Unless you’re talking of the stripes in the ticking cloth of the old feather mattress cover, it’s not what my colleagues would call linear wine, but more like the feathers and fluffy down inside that sack. It’s a sort of dry wine for the sweet wine lover or the Yellow Chartreuse fetishist or Strega nut. It doesn’t make me hungry, but it handled well the eggs of some Mensa-level Rhode Island reds fried runny with melted tart cheddar, grilled botrytis-infected tomatoes, fresh tarragon and Trinidad scorpions.

The poor thing was unlucky in that while I tasted it a bottle of Domaine La Serre Languedoc Picpoul de Pinet 2015 sat open in the fridge. This unoaked south-of-France slice of flesh seemed to be all the things the Moss Wood didn’t quite achieve and it’s $12 a bottle at Vintage Cellars. Grrrrr.

Stefano Lubiana Tasmania Chardonnay 2016
($48; 13.5% alcohol; screw cap)

This is a fine linear wine: clean, bright, tight and Chardonnay-like. It has the acrid dusty reek of smashed bluestone and dry hempen theatre flies. It prickles the nose and makes it twitch. It has hints of pear and white furry peach, very lightly poached and drenched in pale zabaglione with fresh juniper berries.

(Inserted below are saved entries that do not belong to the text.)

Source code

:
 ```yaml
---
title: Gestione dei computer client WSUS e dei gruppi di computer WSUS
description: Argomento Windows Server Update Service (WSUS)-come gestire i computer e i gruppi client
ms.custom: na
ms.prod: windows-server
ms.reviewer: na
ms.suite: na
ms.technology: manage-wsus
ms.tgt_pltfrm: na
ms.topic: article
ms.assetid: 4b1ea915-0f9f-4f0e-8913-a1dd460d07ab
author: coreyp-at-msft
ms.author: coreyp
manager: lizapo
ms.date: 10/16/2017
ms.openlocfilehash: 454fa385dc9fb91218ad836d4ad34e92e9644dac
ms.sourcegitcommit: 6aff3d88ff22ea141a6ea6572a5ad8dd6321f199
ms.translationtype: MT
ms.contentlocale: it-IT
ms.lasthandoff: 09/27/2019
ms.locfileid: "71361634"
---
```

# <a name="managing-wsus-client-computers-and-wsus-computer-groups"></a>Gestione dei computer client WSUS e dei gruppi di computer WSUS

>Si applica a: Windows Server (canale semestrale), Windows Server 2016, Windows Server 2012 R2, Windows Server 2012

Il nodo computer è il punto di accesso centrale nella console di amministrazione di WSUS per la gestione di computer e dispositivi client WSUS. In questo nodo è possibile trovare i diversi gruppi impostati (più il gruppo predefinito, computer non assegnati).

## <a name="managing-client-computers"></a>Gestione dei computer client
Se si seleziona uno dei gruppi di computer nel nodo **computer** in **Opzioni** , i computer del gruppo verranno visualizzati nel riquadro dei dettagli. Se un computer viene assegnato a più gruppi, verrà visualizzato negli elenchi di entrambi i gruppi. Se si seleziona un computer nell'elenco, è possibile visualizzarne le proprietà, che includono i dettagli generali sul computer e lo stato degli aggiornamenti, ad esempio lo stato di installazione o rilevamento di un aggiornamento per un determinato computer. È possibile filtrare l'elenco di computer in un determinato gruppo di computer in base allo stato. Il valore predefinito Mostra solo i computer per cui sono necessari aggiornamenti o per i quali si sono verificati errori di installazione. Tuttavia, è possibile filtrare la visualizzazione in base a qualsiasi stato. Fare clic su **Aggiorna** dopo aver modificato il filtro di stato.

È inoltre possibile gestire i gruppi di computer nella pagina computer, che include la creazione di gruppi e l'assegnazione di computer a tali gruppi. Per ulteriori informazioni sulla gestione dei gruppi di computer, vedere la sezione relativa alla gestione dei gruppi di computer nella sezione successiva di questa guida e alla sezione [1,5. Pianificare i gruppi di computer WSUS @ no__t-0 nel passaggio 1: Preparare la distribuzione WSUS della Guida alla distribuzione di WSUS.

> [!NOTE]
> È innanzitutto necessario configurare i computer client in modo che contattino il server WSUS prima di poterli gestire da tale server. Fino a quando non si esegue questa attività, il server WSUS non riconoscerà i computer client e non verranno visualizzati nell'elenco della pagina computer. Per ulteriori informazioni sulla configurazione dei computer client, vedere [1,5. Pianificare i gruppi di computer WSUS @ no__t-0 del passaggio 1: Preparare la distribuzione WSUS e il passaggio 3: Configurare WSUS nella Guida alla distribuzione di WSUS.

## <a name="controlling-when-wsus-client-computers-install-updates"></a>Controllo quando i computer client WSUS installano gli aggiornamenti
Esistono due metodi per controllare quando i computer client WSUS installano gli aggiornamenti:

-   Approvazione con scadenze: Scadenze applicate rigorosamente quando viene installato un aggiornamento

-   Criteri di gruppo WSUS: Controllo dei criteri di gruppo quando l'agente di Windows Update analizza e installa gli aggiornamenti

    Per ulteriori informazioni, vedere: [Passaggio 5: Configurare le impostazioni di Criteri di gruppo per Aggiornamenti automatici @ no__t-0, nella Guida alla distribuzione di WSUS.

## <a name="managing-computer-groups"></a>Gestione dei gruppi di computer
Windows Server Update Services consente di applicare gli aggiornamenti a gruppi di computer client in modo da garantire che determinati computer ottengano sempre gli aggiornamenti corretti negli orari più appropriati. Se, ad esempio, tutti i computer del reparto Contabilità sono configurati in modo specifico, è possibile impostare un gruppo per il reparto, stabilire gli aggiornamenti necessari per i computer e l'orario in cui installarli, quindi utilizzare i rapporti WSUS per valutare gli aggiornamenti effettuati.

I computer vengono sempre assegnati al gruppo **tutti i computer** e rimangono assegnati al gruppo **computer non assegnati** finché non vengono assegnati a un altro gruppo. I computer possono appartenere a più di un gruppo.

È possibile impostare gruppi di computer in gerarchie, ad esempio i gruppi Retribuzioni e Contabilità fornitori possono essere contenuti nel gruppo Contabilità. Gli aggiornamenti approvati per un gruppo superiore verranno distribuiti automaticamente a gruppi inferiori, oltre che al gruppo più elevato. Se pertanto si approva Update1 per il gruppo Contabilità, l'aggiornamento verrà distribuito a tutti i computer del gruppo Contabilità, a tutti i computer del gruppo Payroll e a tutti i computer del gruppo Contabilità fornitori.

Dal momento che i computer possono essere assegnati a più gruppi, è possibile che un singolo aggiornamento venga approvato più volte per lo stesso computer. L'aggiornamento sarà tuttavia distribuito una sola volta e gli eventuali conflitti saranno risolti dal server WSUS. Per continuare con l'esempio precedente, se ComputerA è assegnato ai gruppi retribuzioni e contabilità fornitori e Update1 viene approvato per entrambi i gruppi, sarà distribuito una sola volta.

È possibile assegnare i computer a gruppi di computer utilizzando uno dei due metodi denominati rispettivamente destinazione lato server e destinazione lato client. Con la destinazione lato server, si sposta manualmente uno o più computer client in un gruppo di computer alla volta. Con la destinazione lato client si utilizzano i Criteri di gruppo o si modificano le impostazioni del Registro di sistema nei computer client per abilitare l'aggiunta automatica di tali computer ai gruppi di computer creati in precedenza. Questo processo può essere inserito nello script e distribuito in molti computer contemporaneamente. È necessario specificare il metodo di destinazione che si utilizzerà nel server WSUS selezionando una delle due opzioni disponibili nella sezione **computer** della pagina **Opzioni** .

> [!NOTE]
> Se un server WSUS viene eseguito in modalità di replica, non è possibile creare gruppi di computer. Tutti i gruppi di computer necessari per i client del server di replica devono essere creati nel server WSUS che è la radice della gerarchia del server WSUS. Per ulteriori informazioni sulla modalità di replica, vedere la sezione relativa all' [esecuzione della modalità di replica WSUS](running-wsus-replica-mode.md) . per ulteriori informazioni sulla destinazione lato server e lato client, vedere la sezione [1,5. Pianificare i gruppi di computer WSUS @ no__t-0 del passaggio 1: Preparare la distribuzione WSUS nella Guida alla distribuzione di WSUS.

It is a dainty, pointy, determined drink of a finesse scarcely reached by this variety anywhere outside of Burgundy. It has the appropriate corset of fine French oak, supportive, but only just on. It makes me think of lots of food, like yellow squid curry, kedgeree, big wild chicken in cider with shallots and tarragon, or fresh marron whole on the coals. It makes me dribble.

That’s the bouquet. The swallowing part is all that, with a neat little puddle of butterscotch and barley sugar left sitting innocently in the tiny dub in the middle of the tongue, while the sides of that lovely muscle twitch and ooze with the tickle of the acid. I love a tickle of acid. And then there’s the faintest hint of a dry-ish marmalade of cumquat, bergamot and ginger lurking around so furtively you can’t resist taking another modest slurp just to make sure. Yep, they’re all there. There, there.

This wine is certified organic but Steve and Monique Lubiana apply biodynamic principles and methods to pretty much everything they grow, make and ingest there in their heaven on the Derwent.

If this came from Burgundy, you could double or treble that price. She’s a baby, but a bewdy.